C-GenReg: Training-Free 3D Point Cloud Registration by Multi-View-Consistent Geometry-to-Image Generation with Probabilistic Modalities Fusion¶

Conference: CVPR 2026
arXiv: 2604.16680
Code: https://github.com/yuvalH9/CGenReg (Available)
Area: 3D Vision / Point Cloud Registration / Diffusion & Generative Priors
Keywords: Point Cloud Registration, Training-Free, World Foundation Model, Vision Foundation Model, Probabilistic Fusion

TL;DR¶

C-GenReg utilizes a pretrained World Foundation Model (Cosmos-Transfer) to render the geometry of input point clouds into "multi-view consistent RGB views." It then extracts correspondences using a Vision Foundation Model (VFM) pretrained for dense matching (MASt3R) and merges the correspondence posteriors from the image and original geometric branches via a Noisy-AND probabilistic fusion. This zero-training, plug-and-play framework is the first generative registration method to successfully operate on real-world outdoor LiDAR.

Background & Motivation¶

Background: The standard pipeline for point cloud registration involves "feature extraction \(\rightarrow\) feature matching \(\rightarrow\) robust pose estimation (e.g., RANSAC)." In the deep learning era, learned 3D descriptors like FCGF, Predator, GeoTransformer, and RoITr have replaced handcrafted features like FPFH and SHOT. However, the pipeline structure remains the same, and the performance bottleneck persists in "inaccurate feature matching."

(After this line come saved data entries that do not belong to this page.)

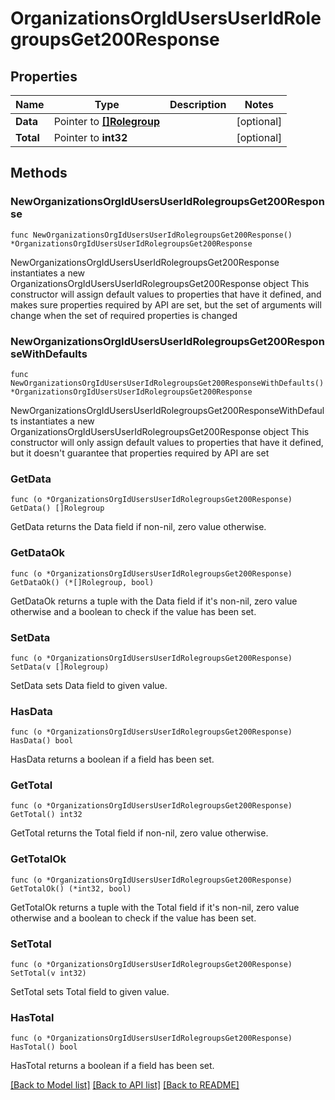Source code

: # OrganizationsOrgIdUsersUserIdRolegroupsGet200Response

## Properties

Name | Type | Description | Notes
------------ | ------------- | ------------- | -------------
**Data** | Pointer to [**[]Rolegroup**](Rolegroup.md) |  | [optional] 
**Total** | Pointer to **int32** |  | [optional] 

## Methods

### NewOrganizationsOrgIdUsersUserIdRolegroupsGet200Response

`func NewOrganizationsOrgIdUsersUserIdRolegroupsGet200Response() *OrganizationsOrgIdUsersUserIdRolegroupsGet200Response`

NewOrganizationsOrgIdUsersUserIdRolegroupsGet200Response instantiates a new OrganizationsOrgIdUsersUserIdRolegroupsGet200Response object
This constructor will assign default values to properties that have it defined,
and makes sure properties required by API are set, but the set of arguments
will change when the set of required properties is changed

### NewOrganizationsOrgIdUsersUserIdRolegroupsGet200ResponseWithDefaults

`func NewOrganizationsOrgIdUsersUserIdRolegroupsGet200ResponseWithDefaults() *OrganizationsOrgIdUsersUserIdRolegroupsGet200Response`

NewOrganizationsOrgIdUsersUserIdRolegroupsGet200ResponseWithDefaults instantiates a new OrganizationsOrgIdUsersUserIdRolegroupsGet200Response object
This constructor will only assign default values to properties that have it defined,
but it doesn't guarantee that properties required by API are set

### GetData

`func (o *OrganizationsOrgIdUsersUserIdRolegroupsGet200Response) GetData() []Rolegroup`

GetData returns the Data field if non-nil, zero value otherwise.

### GetDataOk

`func (o *OrganizationsOrgIdUsersUserIdRolegroupsGet200Response) GetDataOk() (*[]Rolegroup, bool)`

GetDataOk returns a tuple with the Data field if it's non-nil, zero value otherwise
and a boolean to check if the value has been set.

### SetData

`func (o *OrganizationsOrgIdUsersUserIdRolegroupsGet200Response) SetData(v []Rolegroup)`

SetData sets Data field to given value.

### HasData

`func (o *OrganizationsOrgIdUsersUserIdRolegroupsGet200Response) HasData() bool`

HasData returns a boolean if a field has been set.

### GetTotal

`func (o *OrganizationsOrgIdUsersUserIdRolegroupsGet200Response) GetTotal() int32`

GetTotal returns the Total field if non-nil, zero value otherwise.

### GetTotalOk

`func (o *OrganizationsOrgIdUsersUserIdRolegroupsGet200Response) GetTotalOk() (*int32, bool)`

GetTotalOk returns a tuple with the Total field if it's non-nil, zero value otherwise
and a boolean to check if the value has been set.

### SetTotal

`func (o *OrganizationsOrgIdUsersUserIdRolegroupsGet200Response) SetTotal(v int32)`

SetTotal sets Total field to given value.

### HasTotal

`func (o *OrganizationsOrgIdUsersUserIdRolegroupsGet200Response) HasTotal() bool`

HasTotal returns a boolean if a field has been set.


[[Back to Model list]](../README.md#documentation-for-models) [[Back to API list]](../README.md#documentation-for-api-endpoints) [[Back to README]](../README.md)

Limitations of Prior Work: Learned 3D features are heavily dependent on the acquisition domain—performance drops significantly when sensor modality, point cloud density, or the environment changes. Methods trained on indoor RGB-D data degrade noticeably when applied to different sensors or outdoor LiDAR, showing poor cross-domain generalization.

Key Challenge: The image domain has largely overcome the generalization problem through Vision Foundation Models (VFMs) pretrained on massive heterogeneous data, but there is still no corresponding foundation model for 3D point clouds. Consequently, a structural gap exists between "domain-dependent 3D features" and the desired "zero-shot generalization."

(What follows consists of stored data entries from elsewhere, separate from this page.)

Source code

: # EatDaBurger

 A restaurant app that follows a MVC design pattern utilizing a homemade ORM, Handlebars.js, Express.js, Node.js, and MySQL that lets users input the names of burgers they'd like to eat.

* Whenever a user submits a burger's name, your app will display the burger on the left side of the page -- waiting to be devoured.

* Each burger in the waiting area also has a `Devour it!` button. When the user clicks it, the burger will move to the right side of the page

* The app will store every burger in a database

Goal: To "transfer" the 3D registration problem to the image domain where VFMs excel, without losing geometric information from the original point clouds, ultimately achieving zero-shot performance on both indoor RGB-D and outdoor LiDAR.

Key Insight: For geometry-to-image transfer to be effective, the generated RGB must satisfy two conditions: (i) multi-view consistency between source and target views, and (ii) geometric coherence with the underlying 3D structure. Otherwise, generated images will diverge or introduce geometric distortions, leading to unreliable correspondences. The authors observe that recent World Foundation Models (WFMs, e.g., Cosmos-Transfer) naturally encode world-level priors and multi-view geometric reasoning, enabling "off-the-shelf" generation of cross-view consistent RGB from depth control signals. Crucially, the generated images do not need to match the real scene appearance (colors and textures can differ), as long as the geometry is preserved across views. This perfectly suits registration needs.

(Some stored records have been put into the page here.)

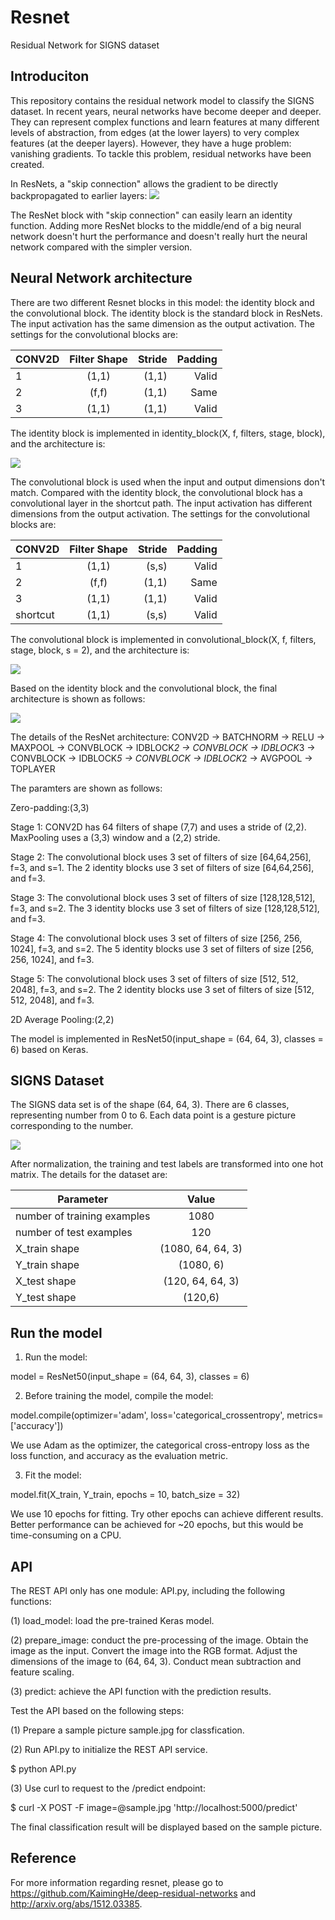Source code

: # Resnet
Residual Network for SIGNS dataset

## Introduciton

This repository contains the residual network model to classify the SIGNS dataset. In recent years, neural networks have become deeper and deeper. They can represent complex functions and learn features at many different levels of abstraction, from edges (at the lower layers) to very complex features (at the deeper layers). However, they have a huge problem: vanishing gradients. To tackle this problem, residual networks have been created.

In ResNets, a "skip connection" allows the gradient to be directly backpropagated to earlier layers:
![](https://github.com/lixihan/hello-world/blob/master/resnet.png "")

The ResNet block with "skip connection" can easily learn an identity function. Adding more ResNet blocks to the middle/end of a big neural network doesn't hurt the performance and doesn't really hurt the neural network compared with the simpler version. 

## Neural Network architecture

There are two different Resnet blocks in this model: the identity block and the convolutional block. The identity block is the standard block in ResNets. The input activation has the same dimension as the output activation. The settings for the convolutional blocks are:

| CONV2D        | Filter Shape  | Stride | Padding | 
| ------------- |:-------------:| -----: | -----:  |
| 1             |          (1,1)|  (1,1) |    Valid|
| 2             |          (f,f)|  (1,1) |     Same|
| 3             |          (1,1)|  (1,1) |    Valid|

The identity block is implemented in identity_block(X, f, filters, stage, block), and the architecture is:

![](https://github.com/lixihan/hello-world/blob/master/Identity_block.png "")

The convolutional block is used when the input and output dimensions don't match. Compared with the identity block, the convolutional block has a convolutional layer in the shortcut path. The input activation has different dimensions from the output activation. The settings for the convolutional blocks are:

| CONV2D        | Filter Shape  | Stride | Padding | 
| ------------- |:-------------:| -----: | -----:  |
| 1             |          (1,1)|  (s,s) |    Valid|
| 2             |          (f,f)|  (1,1) |     Same|
| 3             |          (1,1)|  (1,1) |    Valid|
| shortcut      |          (1,1)|  (s,s) |    Valid|


The convolutional block is implemented in convolutional_block(X, f, filters, stage, block, s = 2), and the architecture is:

![](https://github.com/lixihan/hello-world/blob/master/convolutional_block.png "")

Based on the identity block and the convolutional block, the final architecture is shown as follows:

![](https://github.com/lixihan/hello-world/blob/master/res_model.png "")

The details of the ResNet architecture:
    CONV2D -> BATCHNORM -> RELU -> MAXPOOL -> CONVBLOCK -> IDBLOCK*2 -> CONVBLOCK -> IDBLOCK*3
    -> CONVBLOCK -> IDBLOCK*5 -> CONVBLOCK -> IDBLOCK*2 -> AVGPOOL -> TOPLAYER

The paramters are shown as follows: 

Zero-padding:(3,3)

Stage 1: CONV2D has 64 filters of shape (7,7) and uses a stride of (2,2). MaxPooling uses a (3,3) window and a (2,2) stride.

Stage 2: The convolutional block uses 3 set of filters of size [64,64,256], f=3, and s=1. The 2 identity blocks use 3 set of filters of size [64,64,256], and f=3.

Stage 3: The convolutional block uses 3 set of filters of size [128,128,512], f=3, and s=2. The 3 identity blocks use 3 set of filters of size [128,128,512], and f=3.

Stage 4: The convolutional block uses 3 set of filters of size [256, 256, 1024], f=3, and s=2. The 5 identity blocks use 3 set of filters of size [256, 256, 1024], and f=3.

Stage 5: The convolutional block uses 3 set of filters of size [512, 512, 2048], f=3, and s=2. The 2 identity blocks use 3 set of filters of size [512, 512, 2048], and f=3.

2D Average Pooling:(2,2) 

The model is implemented in ResNet50(input_shape = (64, 64, 3), classes = 6) based on Keras.

## SIGNS Dataset
The SIGNS data set is of the shape (64, 64, 3). There are 6 classes, representing number from 0 to 6. Each data point is a gesture picture corresponding to the number.

![](https://github.com/lixihan/hello-world/blob/master/SIGNS_dataset.png "")

After normalization, the training and test labels are transformed into one hot matrix. The details for the dataset are:

| Parameter                  | Value            | 
| -------------              |:-------------:   | 
| number of training examples|              1080| 
|     number of test examples|               120|
|               X_train shape| (1080, 64, 64, 3)|
|               Y_train shape|         (1080, 6)|
|                X_test shape|  (120, 64, 64, 3)|
|                Y_test shape|           (120,6)|


## Run the model
1. Run the model:

model = ResNet50(input_shape = (64, 64, 3), classes = 6)

2. Before training the model, compile the model:

model.compile(optimizer='adam', loss='categorical_crossentropy', metrics=['accuracy'])

We use Adam as the optimizer, the categorical cross-entropy loss as the loss function, and accuracy as the evaluation metric.

3. Fit the model:

model.fit(X_train, Y_train, epochs = 10, batch_size = 32)

We use 10 epochs for fitting. Try other epochs can achieve different results. Better performance can be achieved for ~20 epochs, but this would be time-consuming on a CPU.

## API
The REST API only has one module: API.py, including the following functions:

(1) load_model: load the pre-trained Keras model.

(2) prepare_image: conduct the pre-processing of the image. Obtain the image as the input. Convert the image into the RGB format. Adjust the dimensions of the image to (64, 64, 3). Conduct mean subtraction and feature scaling. 

(3) predict: achieve the API function with the prediction results. 

Test the API based on the following steps:

(1) Prepare a sample picture sample.jpg for classfication. 

(2) Run API.py to initialize the REST API service.

$ python API.py

(3) Use curl to request to the /predict endpoint:

$ curl -X POST -F image=@sample.jpg 'http://localhost:5000/predict'

The final classification result will be displayed based on the sample picture. 


## Reference
For more information regarding resnet, please go to https://github.com/KaimingHe/deep-residual-networks and http://arxiv.org/abs/1512.03385.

Core Idea: Use a pretrained WFM to convert geometry into multi-view consistent RGB (replacing single-view diffusion that requires fine-tuning), extract matches using a task-specific VFM, and finally merge the correspondence posteriors from the image and geometric branches via probabilistic fusion (rather than simple feature concatenation). All three components are frozen off-the-shelf models, requiring zero training.

Method¶

Overall Architecture¶

Given a source point cloud \(P\in\mathbb{R}^{N\times3}\) and a target point cloud \(Q\in\mathbb{R}^{M\times3}\), the goal is to estimate the rigid transformation \((R,t)\in SE(3)\) to align \(P\) to \(Q\). Once a set of reliable correspondences is established, the optimal transformation has a closed-form solution (least squares per Eq. 1). The difficulty lies in "establishing reliable correspondences." C-GenReg uses a dual-branch + probabilistic fusion approach: one Generative-RGB branch transfers geometry to the image domain to leverage VFMs, while a Geometric branch takes original point clouds to preserve geometric inductive biases. Each branch produces a correspondence posterior map, which are merged into a unified posterior via "Match-then-Fuse." Finally, mutual nearest neighbor matches are sampled, and \((R,t)\) is robustly estimated using SC2PCR.

flowchart TD
    A["Source/Target Point Clouds"] --> B["Depth Map Rendering<br/>+ Temporal Concatenation"]
    A --> G["Geometric Branch<br/>GeoTransformer Features"]
    B --> C["WFM Geometry-to-RGB Generation<br/>Multi-view Consistent RGB"]
    C --> D["Task-specific VFM Matching<br/>MASt3R · K² View Pairs"]
    D --> E["2D->3D Back-projection<br/>Point-wise Descriptor p_img"]
    G --> H["Geometric Posterior p_geo"]
    E --> F["Match-then-Fuse Probabilistic Fusion<br/>Noisy-AND"]
    H --> F
    F --> I["Robust Pose Estimation<br/>SC2PCR -> (R*, t*)"]

Key Designs¶

1. WFM Geometry-to-RGB Generation: Zero-training Multi-view Consistent Auxiliary Channels

Previous generative registration methods (e.g., GPCR) mostly used single-view diffusion models, which lack mechanisms for handling multiple geometrically related views and thus require fine-tuning to enforce cross-view consistency. C-GenReg directly utilizes World Foundation Models—specifically Cosmos-Transfer (Depth), which supports controllable world generation from modalities like segmentation, edges, or depth. It excels at producing multi-view consistent RGB videos from depth signals. In practice, since 3DMatch/ScanNet point clouds are aggregated from temporal depth frames \(\{D\}_{l=1}^{L}\), the authors use this sequence as the conditioning signal. Since the WFM expects video input, source and target depth sequences are concatenated along the temporal dimension and fed as a single video, allowing the model to generate them as two related sequences. For LiDAR data, a virtual camera is used to project 3D points into depth maps. The key is that it ensures cross-view geometric consistency off-the-shelf, advancing registration from "requiring fine-tuning" to "zero-shot." The generated textures can be unrealistic as long as geometry is maintained. (Experiments show that rough or minimal prompts cause almost no performance drop).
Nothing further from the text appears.